Congrats on the buck, that is awesome

When you are posting a thread/reply just scroll down below the text box to the section called additonal options. Then click the Manage Attachments button. that will take you through it, if it tells you it is too big you will need to go and resize the pict and resave it. Then you can try and add it again.
If you still can't get it, just send me a PM and I will give you my e-mail and you can send it to me and I will post if for you.
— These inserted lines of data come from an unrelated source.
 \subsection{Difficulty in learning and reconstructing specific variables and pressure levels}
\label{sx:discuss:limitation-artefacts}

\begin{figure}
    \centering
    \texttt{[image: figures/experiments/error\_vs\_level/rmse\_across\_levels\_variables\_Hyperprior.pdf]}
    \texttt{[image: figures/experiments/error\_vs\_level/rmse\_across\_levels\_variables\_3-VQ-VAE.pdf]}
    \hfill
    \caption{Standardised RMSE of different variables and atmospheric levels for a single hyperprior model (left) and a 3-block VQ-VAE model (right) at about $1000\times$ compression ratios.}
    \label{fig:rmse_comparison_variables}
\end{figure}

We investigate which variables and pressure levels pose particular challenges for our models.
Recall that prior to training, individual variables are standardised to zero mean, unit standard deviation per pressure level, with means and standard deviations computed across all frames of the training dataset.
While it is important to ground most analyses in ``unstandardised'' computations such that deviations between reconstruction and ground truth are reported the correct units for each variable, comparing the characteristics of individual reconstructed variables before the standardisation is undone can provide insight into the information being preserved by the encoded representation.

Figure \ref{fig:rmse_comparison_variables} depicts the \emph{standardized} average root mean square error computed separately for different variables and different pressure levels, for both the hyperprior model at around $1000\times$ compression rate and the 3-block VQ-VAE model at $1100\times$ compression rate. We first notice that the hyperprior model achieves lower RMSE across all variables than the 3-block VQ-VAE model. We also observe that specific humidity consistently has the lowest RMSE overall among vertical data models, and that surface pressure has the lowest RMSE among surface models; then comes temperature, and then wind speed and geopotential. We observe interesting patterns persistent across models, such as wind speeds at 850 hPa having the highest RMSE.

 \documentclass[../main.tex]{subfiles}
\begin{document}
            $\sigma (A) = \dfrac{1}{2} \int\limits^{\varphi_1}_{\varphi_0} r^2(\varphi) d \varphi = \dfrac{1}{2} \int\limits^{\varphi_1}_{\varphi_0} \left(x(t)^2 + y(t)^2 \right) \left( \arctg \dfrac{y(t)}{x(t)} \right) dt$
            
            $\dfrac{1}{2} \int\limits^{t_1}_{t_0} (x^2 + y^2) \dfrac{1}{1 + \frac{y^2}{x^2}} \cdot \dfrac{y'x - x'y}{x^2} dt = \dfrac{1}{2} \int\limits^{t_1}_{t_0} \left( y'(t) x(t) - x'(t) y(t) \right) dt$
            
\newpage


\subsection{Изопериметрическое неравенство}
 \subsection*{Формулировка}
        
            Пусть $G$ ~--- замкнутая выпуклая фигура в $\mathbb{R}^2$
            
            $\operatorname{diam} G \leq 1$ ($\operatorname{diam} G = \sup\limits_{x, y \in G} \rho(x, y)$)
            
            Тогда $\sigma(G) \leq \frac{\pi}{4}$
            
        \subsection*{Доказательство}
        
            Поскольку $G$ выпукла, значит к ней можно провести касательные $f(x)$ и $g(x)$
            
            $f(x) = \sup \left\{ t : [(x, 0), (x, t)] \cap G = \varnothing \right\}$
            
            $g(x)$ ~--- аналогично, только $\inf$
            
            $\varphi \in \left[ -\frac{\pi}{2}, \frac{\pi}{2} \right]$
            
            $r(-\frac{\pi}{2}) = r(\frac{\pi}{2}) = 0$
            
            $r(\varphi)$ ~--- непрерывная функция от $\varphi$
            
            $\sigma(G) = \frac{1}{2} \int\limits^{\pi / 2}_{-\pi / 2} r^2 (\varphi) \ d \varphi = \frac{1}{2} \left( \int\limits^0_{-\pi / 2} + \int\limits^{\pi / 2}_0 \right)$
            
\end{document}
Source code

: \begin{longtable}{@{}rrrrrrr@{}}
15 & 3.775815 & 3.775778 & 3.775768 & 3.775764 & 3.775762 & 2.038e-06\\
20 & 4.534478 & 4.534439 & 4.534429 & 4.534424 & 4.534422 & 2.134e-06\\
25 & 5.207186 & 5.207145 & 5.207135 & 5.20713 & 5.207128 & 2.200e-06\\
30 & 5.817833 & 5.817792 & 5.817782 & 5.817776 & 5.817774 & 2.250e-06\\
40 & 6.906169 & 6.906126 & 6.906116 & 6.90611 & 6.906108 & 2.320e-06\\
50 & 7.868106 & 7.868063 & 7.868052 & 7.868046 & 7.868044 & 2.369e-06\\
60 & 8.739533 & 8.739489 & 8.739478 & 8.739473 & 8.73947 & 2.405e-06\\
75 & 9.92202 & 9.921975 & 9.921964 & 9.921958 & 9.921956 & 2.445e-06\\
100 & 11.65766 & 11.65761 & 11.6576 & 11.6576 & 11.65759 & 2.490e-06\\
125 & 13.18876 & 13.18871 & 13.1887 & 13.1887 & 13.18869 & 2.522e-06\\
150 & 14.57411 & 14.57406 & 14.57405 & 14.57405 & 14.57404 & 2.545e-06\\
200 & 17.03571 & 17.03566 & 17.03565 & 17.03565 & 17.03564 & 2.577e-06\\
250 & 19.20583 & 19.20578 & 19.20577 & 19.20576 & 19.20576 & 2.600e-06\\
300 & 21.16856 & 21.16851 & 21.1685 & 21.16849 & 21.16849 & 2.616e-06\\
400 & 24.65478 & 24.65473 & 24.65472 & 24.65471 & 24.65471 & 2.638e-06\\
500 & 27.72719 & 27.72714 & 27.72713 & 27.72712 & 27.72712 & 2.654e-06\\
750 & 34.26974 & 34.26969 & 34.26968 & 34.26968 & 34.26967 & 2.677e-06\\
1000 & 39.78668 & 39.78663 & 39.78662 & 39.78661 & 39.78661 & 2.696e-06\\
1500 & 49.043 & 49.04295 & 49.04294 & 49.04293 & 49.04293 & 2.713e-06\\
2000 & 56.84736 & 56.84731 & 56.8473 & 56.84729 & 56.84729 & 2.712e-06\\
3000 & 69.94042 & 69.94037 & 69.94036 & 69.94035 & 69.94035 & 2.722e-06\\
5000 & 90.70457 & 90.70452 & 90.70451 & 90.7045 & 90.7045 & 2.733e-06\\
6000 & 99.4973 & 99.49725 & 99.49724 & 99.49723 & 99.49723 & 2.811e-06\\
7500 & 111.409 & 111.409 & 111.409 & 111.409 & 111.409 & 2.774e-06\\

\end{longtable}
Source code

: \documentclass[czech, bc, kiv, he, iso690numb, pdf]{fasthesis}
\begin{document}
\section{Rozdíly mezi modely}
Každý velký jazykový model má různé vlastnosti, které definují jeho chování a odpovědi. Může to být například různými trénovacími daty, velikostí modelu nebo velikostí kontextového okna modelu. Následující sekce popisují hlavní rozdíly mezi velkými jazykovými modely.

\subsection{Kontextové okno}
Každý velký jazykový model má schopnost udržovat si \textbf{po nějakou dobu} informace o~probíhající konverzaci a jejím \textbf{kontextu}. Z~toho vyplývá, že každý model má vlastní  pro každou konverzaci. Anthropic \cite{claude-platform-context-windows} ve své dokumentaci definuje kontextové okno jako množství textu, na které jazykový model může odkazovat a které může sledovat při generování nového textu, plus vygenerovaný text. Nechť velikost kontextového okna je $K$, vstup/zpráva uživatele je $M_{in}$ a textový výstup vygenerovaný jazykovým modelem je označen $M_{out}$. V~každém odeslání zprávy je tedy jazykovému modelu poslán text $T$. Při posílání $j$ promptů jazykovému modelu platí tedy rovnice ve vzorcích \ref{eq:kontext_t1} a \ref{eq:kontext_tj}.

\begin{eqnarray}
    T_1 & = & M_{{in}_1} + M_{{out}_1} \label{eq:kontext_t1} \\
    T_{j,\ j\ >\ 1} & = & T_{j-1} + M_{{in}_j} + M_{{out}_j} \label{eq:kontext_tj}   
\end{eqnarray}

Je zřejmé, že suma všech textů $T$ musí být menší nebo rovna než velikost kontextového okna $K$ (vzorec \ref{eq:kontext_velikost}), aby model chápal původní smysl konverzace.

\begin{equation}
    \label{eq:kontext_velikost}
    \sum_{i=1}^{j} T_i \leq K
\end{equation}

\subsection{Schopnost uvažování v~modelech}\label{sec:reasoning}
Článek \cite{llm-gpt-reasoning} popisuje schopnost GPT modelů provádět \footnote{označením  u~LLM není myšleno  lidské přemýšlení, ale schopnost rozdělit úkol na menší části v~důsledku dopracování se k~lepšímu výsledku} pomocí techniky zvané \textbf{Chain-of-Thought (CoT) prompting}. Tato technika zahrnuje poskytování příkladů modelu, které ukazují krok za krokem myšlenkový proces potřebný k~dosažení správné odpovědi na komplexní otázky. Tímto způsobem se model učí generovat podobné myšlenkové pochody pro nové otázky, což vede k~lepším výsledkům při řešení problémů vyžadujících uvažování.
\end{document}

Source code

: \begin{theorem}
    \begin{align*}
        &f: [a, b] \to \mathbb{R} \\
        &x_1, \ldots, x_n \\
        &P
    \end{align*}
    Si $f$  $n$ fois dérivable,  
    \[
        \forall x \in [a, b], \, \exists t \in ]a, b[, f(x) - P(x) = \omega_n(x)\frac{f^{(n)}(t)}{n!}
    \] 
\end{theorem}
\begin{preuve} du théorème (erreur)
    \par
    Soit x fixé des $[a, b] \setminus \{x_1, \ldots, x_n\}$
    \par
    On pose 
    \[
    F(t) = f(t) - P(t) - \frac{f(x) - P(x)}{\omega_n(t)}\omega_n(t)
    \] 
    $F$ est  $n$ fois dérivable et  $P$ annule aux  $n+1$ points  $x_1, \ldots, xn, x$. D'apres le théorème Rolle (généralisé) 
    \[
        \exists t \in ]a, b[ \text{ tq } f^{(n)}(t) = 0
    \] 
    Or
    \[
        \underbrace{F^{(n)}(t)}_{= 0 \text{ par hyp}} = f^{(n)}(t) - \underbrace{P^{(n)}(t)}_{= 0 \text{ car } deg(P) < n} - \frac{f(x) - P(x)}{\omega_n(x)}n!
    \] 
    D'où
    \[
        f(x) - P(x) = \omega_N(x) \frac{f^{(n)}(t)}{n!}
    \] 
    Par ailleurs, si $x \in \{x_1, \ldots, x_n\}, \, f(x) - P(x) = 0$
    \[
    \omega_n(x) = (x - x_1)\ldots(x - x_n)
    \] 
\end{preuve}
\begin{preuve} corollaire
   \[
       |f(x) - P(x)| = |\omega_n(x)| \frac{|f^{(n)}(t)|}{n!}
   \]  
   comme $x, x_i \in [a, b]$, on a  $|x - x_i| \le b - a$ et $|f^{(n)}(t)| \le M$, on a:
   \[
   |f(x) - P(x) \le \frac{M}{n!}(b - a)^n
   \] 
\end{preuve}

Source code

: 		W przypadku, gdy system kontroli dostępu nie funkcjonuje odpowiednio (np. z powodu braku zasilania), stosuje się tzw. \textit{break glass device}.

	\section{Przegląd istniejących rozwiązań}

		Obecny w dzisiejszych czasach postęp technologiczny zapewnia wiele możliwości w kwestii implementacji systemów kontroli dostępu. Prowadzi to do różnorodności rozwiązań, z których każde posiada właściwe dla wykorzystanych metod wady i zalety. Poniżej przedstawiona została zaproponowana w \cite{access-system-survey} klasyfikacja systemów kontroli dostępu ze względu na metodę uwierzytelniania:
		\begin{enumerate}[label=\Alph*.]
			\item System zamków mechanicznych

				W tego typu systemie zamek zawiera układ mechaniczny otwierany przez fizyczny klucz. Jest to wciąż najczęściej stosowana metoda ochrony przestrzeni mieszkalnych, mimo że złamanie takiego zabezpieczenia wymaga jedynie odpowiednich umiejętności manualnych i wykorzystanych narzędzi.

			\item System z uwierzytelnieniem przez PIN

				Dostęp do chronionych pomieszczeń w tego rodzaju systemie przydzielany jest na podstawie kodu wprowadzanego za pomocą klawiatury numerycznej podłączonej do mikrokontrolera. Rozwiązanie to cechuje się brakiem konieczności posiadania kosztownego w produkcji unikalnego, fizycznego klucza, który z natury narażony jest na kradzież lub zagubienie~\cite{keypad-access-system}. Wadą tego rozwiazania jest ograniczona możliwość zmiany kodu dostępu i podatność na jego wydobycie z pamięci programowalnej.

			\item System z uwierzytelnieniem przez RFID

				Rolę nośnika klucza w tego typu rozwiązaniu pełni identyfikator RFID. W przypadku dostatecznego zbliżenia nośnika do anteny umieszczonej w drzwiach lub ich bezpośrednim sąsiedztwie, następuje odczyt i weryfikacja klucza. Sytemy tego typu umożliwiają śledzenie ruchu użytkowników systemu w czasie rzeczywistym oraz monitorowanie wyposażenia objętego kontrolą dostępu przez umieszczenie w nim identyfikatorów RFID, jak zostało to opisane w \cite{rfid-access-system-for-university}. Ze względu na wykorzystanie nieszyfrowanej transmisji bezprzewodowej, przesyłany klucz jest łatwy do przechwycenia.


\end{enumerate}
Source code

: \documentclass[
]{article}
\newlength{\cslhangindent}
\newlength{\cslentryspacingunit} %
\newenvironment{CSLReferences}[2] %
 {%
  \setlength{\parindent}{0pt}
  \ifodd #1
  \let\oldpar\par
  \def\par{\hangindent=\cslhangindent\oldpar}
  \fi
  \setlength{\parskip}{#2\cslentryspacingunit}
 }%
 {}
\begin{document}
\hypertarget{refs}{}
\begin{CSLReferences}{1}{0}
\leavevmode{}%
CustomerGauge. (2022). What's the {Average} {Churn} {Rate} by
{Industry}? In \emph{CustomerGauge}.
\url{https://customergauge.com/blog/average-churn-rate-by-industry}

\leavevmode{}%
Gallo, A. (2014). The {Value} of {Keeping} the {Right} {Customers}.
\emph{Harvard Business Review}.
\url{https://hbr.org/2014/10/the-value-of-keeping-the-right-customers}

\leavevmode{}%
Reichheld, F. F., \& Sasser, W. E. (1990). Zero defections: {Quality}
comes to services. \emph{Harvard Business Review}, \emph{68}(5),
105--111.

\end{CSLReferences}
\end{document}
Can't wait for those picts!

Mitch


----------



## shooter08 (Feb 7, 2006)

Congrats on the buck


----------



## Whitehair (Jul 1, 2005)

Congrats on the buck! How about a story until we get the pics?!


----------



## razrz_edge (Aug 30, 2006)

Congrats!!!!!!
I know how you felt before the buck.[l.o.l]. I never killed one. But I have killed two does.


----------



## buckshot95 (Oct 19, 2006)

*hi*

congrats for first buck.


----------



## Albertabowhunt (Oct 15, 2006)

View attachment 188756
Hope fully this works


----------



## Albertabowhunt (Oct 15, 2006)

It WORKED. 

K here is the story. I went out huntin behind my house in Central Alberta. IT was starting to become fairly cold. I couldn't find my hunting chair for the ground so I came up with the idea that a 5 gallon bucket would do. I sat in between 2 trails just in Front of a willow tree. With about 45 mins before end of shooting time i heard the tell tale crunch behind me. I slowly turned my head and seen a forkhorn. But he seen me and he justed wouldn't co operate with me. He went into and out of the bush 3 times before leaving the area. bout 5 minutes later this hog came into view and as he went behind a tree I drew. He stepped out from behind the tree and I out the pin on his shoulder and dropped the string. I heard a lound crack and he jumped the fence and stood there in the field. Then he tried to run stumbled did a somersault and dropped 40 yrds from the hit sight. HE IS MY FIRST DEER AND I AM SOOOOO PUMPED. He grossed 192 1/8 non typical points. Not to bad for my first deer.


----------



## bowhunter2121 (Sep 27, 2006)

nice deer!!! congrats
bowhunter2121


----------



## bowhunter2121 (Sep 27, 2006)

microshooter96 said:


> Congrats!!!!!!
> I know how you felt before the buck.[l.o.l]. I never killed one. But I have killed two does.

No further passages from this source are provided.